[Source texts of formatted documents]
────────────────────

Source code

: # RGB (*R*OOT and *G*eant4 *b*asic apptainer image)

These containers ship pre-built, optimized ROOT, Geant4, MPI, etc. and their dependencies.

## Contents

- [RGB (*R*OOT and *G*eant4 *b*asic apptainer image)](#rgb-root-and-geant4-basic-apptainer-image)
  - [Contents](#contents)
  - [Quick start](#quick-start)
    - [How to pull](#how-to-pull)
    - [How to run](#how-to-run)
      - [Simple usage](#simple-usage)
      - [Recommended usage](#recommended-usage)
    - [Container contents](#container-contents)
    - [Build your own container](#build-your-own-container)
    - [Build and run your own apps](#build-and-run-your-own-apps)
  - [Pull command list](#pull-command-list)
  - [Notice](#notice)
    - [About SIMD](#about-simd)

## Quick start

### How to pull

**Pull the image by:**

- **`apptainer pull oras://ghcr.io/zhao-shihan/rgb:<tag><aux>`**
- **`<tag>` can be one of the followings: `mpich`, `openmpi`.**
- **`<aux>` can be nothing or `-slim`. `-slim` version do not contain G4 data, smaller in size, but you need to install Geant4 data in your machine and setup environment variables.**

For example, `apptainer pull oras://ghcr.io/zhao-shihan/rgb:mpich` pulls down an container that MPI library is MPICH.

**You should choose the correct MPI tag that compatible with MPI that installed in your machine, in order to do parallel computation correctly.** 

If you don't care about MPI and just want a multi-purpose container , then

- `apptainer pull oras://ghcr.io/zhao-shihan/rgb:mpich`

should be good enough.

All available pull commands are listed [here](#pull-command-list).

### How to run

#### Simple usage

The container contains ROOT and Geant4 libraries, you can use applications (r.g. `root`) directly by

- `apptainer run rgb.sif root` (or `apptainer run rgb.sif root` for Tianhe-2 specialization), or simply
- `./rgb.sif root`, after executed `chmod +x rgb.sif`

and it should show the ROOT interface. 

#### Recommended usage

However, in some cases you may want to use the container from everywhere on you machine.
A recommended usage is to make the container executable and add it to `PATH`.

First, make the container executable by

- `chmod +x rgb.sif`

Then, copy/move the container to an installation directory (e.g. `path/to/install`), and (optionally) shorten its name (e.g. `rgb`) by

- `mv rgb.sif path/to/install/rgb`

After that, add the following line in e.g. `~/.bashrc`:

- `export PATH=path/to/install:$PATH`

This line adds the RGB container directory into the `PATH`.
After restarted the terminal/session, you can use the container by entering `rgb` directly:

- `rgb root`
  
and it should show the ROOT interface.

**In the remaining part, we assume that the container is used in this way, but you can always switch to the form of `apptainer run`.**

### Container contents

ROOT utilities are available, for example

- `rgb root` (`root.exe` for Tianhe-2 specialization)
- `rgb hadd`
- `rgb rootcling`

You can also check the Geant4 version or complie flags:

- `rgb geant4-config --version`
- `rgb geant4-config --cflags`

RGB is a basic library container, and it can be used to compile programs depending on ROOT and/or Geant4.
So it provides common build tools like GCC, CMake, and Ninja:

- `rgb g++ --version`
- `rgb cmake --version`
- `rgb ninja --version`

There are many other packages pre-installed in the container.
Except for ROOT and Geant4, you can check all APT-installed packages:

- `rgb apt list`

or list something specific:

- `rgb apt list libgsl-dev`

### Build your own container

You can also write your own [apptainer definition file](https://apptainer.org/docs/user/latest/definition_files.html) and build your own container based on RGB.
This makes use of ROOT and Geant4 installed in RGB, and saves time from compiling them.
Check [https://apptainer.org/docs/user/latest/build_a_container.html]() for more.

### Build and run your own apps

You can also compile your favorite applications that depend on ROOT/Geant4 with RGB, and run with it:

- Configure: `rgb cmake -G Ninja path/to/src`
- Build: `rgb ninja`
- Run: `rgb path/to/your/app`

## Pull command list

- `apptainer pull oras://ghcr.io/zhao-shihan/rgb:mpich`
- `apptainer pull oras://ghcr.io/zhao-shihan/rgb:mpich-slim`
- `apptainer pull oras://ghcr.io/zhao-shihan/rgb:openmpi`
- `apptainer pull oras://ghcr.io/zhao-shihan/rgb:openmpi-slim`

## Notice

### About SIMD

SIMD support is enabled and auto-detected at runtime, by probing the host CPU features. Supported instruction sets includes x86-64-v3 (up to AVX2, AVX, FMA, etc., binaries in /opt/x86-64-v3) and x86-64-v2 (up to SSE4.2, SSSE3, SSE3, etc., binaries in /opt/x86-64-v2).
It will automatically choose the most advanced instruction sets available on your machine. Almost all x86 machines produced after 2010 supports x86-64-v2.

────────────────────

> INSTRUCTIONS FOR THE TASK
Find the string "usage" in the data. Report each line it appears in.

> WRITTEN SOLUTION
      - [Simple usage](#simple-usage)
      - [Recommended usage](#recommended-usage)
#### Simple usage
#### Recommended usage
A recommended usage is to make the container executable and add it to `PATH`.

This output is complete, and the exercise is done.